- Paola Massi,
- Angelo Vaccani,
- Stefania Ceruti,
- Arianna Colombo,
- Maria P. Abbracchio and
- Daniela Parolaro
Department of Pharmacology, Chemotherapy and Toxicology (P.M., A.C.), and Department of Pharmacological Sciences, School of Pharmacy, and Center of Excellence for Neurodegenerative Diseases, University of Milan, Milan, Italy (S.C., M.P.A.); and Department of Structural and Functional Biology, Pharmacology Unit and Center of Neuroscience, University of Insubria, Busto Arsizio (Varese), Italy (A.V., D.P.)
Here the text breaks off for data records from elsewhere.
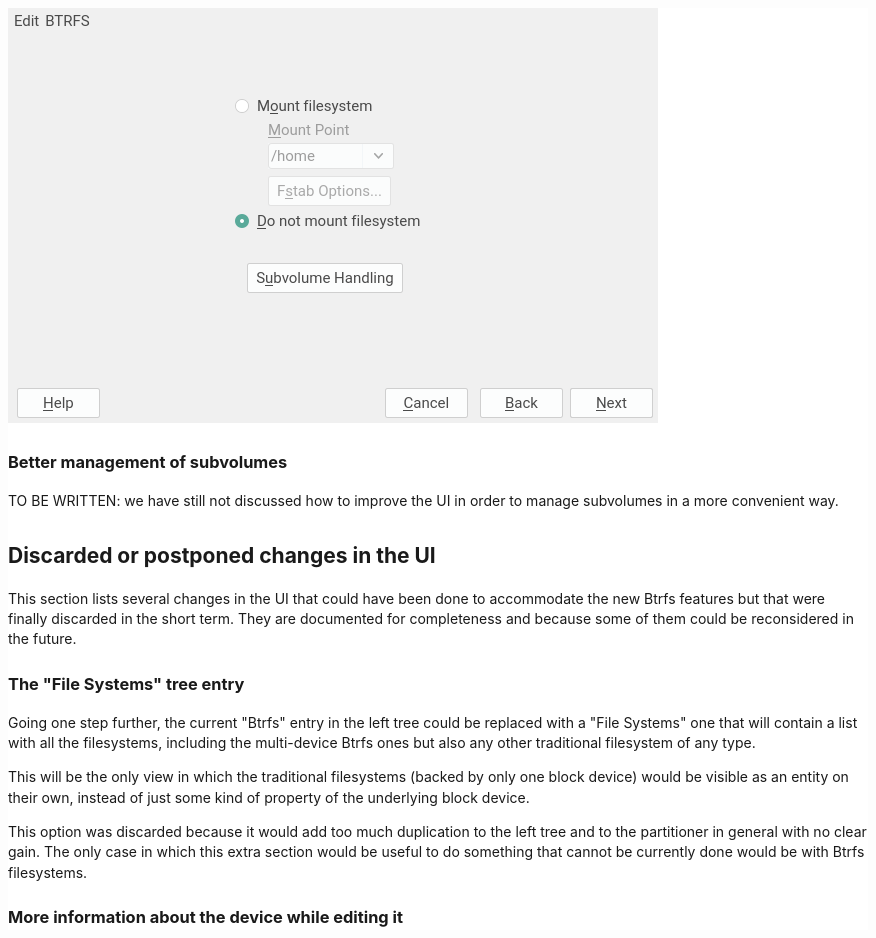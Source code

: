 ![Dialog to edit a Btrfs filesystem](btrfs_in_partitioner/edit_btrfs.png)


### Better management of subvolumes

TO BE WRITTEN: we have still not discussed how to improve the UI in order to
manage subvolumes in a more convenient way.

## Discarded or postponed changes in the UI

This section lists several changes in the UI that could have been done to
accommodate the new Btrfs features but that were finally discarded in the short
term. They are documented for completeness and because some of them could be
reconsidered in the future.

### The "File Systems" tree entry

Going one step further, the current "Btrfs" entry in the left tree could be
replaced with a "File Systems" one that will contain a list with all the
filesystems, including the multi-device Btrfs ones but also any other
traditional filesystem of any type.

This will be the only view in which the traditional filesystems (backed by only
one block device) would be visible as an entity on their own, instead of just
some kind of property of the underlying block device.

This option was discarded because it would add too much duplication to the left
tree and to the partitioner in general with no clear gain. The only case in
which this extra section would be useful to do something that cannot be
currently done would be with Btrfs filesystems.

### More information about the device while editing it
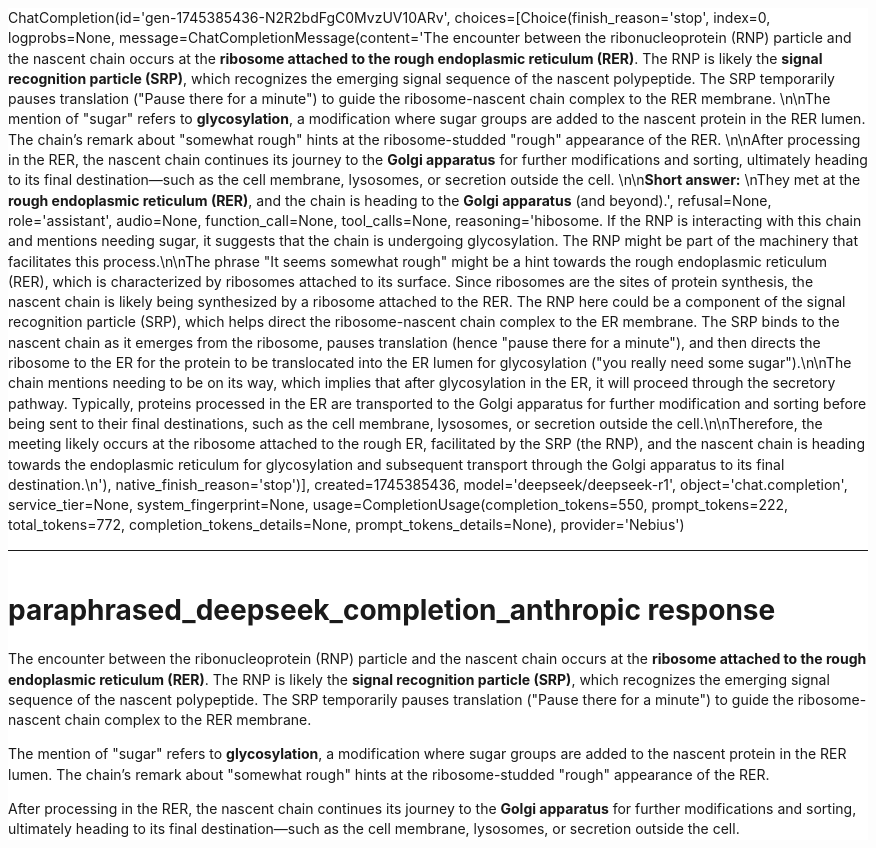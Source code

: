 ChatCompletion(id='gen-1745385436-N2R2bdFgC0MvzUV10ARv', choices=[Choice(finish_reason='stop', index=0, logprobs=None, message=ChatCompletionMessage(content='The encounter between the ribonucleoprotein (RNP) particle and the nascent chain occurs at the **ribosome attached to the rough endoplasmic reticulum (RER)**. The RNP is likely the **signal recognition particle (SRP)**, which recognizes the emerging signal sequence of the nascent polypeptide. The SRP temporarily pauses translation ("Pause there for a minute") to guide the ribosome-nascent chain complex to the RER membrane. \n\nThe mention of "sugar" refers to **glycosylation**, a modification where sugar groups are added to the nascent protein in the RER lumen. The chain’s remark about "somewhat rough" hints at the ribosome-studded "rough" appearance of the RER. \n\nAfter processing in the RER, the nascent chain continues its journey to the **Golgi apparatus** for further modifications and sorting, ultimately heading to its final destination—such as the cell membrane, lysosomes, or secretion outside the cell. \n\n**Short answer:**  \nThey met at the **rough endoplasmic reticulum (RER)**, and the chain is heading to the **Golgi apparatus** (and beyond).', refusal=None, role='assistant', audio=None, function_call=None, tool_calls=None, reasoning='hibosome. If the RNP is interacting with this chain and mentions needing sugar, it suggests that the chain is undergoing glycosylation. The RNP might be part of the machinery that facilitates this process.\n\nThe phrase "It seems somewhat rough" might be a hint towards the rough endoplasmic reticulum (RER), which is characterized by ribosomes attached to its surface. Since ribosomes are the sites of protein synthesis, the nascent chain is likely being synthesized by a ribosome attached to the RER. The RNP here could be a component of the signal recognition particle (SRP), which helps direct the ribosome-nascent chain complex to the ER membrane. The SRP binds to the nascent chain as it emerges from the ribosome, pauses translation (hence "pause there for a minute"), and then directs the ribosome to the ER for the protein to be translocated into the ER lumen for glycosylation ("you really need some sugar").\n\nThe chain mentions needing to be on its way, which implies that after glycosylation in the ER, it will proceed through the secretory pathway. Typically, proteins processed in the ER are transported to the Golgi apparatus for further modification and sorting before being sent to their final destinations, such as the cell membrane, lysosomes, or secretion outside the cell.\n\nTherefore, the meeting likely occurs at the ribosome attached to the rough ER, facilitated by the SRP (the RNP), and the nascent chain is heading towards the endoplasmic reticulum for glycosylation and subsequent transport through the Golgi apparatus to its final destination.\n'), native_finish_reason='stop')], created=1745385436, model='deepseek/deepseek-r1', object='chat.completion', service_tier=None, system_fingerprint=None, usage=CompletionUsage(completion_tokens=550, prompt_tokens=222, total_tokens=772, completion_tokens_details=None, prompt_tokens_details=None), provider='Nebius')

---

# paraphrased_deepseek_completion_anthropic response

The encounter between the ribonucleoprotein (RNP) particle and the nascent chain occurs at the **ribosome attached to the rough endoplasmic reticulum (RER)**. The RNP is likely the **signal recognition particle (SRP)**, which recognizes the emerging signal sequence of the nascent polypeptide. The SRP temporarily pauses translation ("Pause there for a minute") to guide the ribosome-nascent chain complex to the RER membrane. 

The mention of "sugar" refers to **glycosylation**, a modification where sugar groups are added to the nascent protein in the RER lumen. The chain’s remark about "somewhat rough" hints at the ribosome-studded "rough" appearance of the RER. 

After processing in the RER, the nascent chain continues its journey to the **Golgi apparatus** for further modifications and sorting, ultimately heading to its final destination—such as the cell membrane, lysosomes, or secretion outside the cell.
- Address correspondence to:
Daniela Parolaro, Dept. of Structural and Functional Biology, Pharmacology Unit and Center of Neuroscience, University of Insubria, Via A. da Giussano 10, 21052 Busto Arsizio (Varese), Italy. E-mail:
Recently, cannabinoids (CBs) have been shown to possess antitumor properties. Because the psychoactivity of cannabinoid compounds limits their medicinal usage, we undertook the present study to evaluate the in vitro antiproliferative ability of cannabidiol (CBD), a nonpsychoactive cannabinoid compound, on U87 and U373 human glioma cell lines. The addition of CBD to the culture medium led to a dramatic drop of mitochondrial oxidative metabolism [3-(4,5-dimethyl-2-thiazolyl)-2,5-diphenyl-2H tetrazolium bromide test] and viability in glioma cells, in a concentration-dependent manner that was already evident 24 h after CBD exposure, with an apparent IC50 of 25 μM. The antiproliferative effect of CBD was partially prevented by the CB2 receptor antagonist N-[(1S)-endo-1,3,3-trimethylbicyclo[2,2,1]heptan-2-yl]-5-(4-chloro-3-methylphenyl)-1-(4-methylbenzyl)-pyrazole-3-carboxamide (SR144528; SR2) and α-tocopherol. By contrast, the CB1 cannabinoid receptor antagonist N-(piperidin-1-yl)-5-(4-chlorophenyl)-1-(2,4-dichlorophenyl)-4-methyl-1H-pyrazole-3-carboximide hydrochloride (SR141716; SR1), capsazepine (vanilloid receptor antagonist), the inhibitors of ceramide generation, or pertussis toxin did not counteract CBD effects. We also show, for the first time, that the antiproliferative effect of CBD was correlated to induction of apoptosis, as determined by cytofluorimetric analysis and single-strand DNA staining, which was not reverted by cannabinoid antagonists. Finally, CBD, administered s.c. to nude mice at the dose of 0.5 mg/mouse, significantly inhibited the growth of subcutaneously implanted U87 human glioma cells. In conclusion, the nonpsychoactive CBD was able to produce a significant antitumor activity both in vitro and in vivo, thus suggesting a possible application of CBD as an antineoplastic agent.
This work was supported by a grant from the Cannabinoid Research Institute, affiliated with GW Pharmaceuticals, Oxford, UK, and by a grant from the Italian Ministry for University and Scientific and Technological Research (FIRST 2001).
ABBREVIATIONS: CB, cannabinoid; CBD, cannabidiol; THC, Δ9-tetrahydrocannabinol; VR, vanilloid receptor; AEA, N-arachidonoylethanolamide (anandamide); MTT, 3-(4,5-dimethyl-2-thiazolyl)-2,5-diphenyl-2H tetrazolium bromide; PMA, phorbol 12-myristate 13-acetate; WIN 55,212-2,R-(+)-[2,3-dihydro-5-methyl-3-[(morpholinyl)methyl]pyrrolo[1,2,3-de]-1,4-benzoxazinyl]-(1-napthanlenyl) methanone mesylate; SR141716A (SR2), N-(piperidin-1-yl)-5-(4-chlorophenyl)-1-(2,4-dichlorophenyl)-4-methyl-1H-pyrazole-3 carboximide hydrochloride; SR144528 (SR1), N-[(1S)-endo-1,3,3-trimethylbicyclo[2,2,1]heptan-2-yl]-5-(4-chloro-3-methylphenyl)-1-(4-methylbenzyl)-pyrazole-3-carboxamide; PBS, phosphate-buffered saline; PI, propidium iodide; ssDNA, single-strand DNA; ELISA, enzyme-linked immunosorbent assay; CPZ, capsazepine; PTX, pertussis toxin.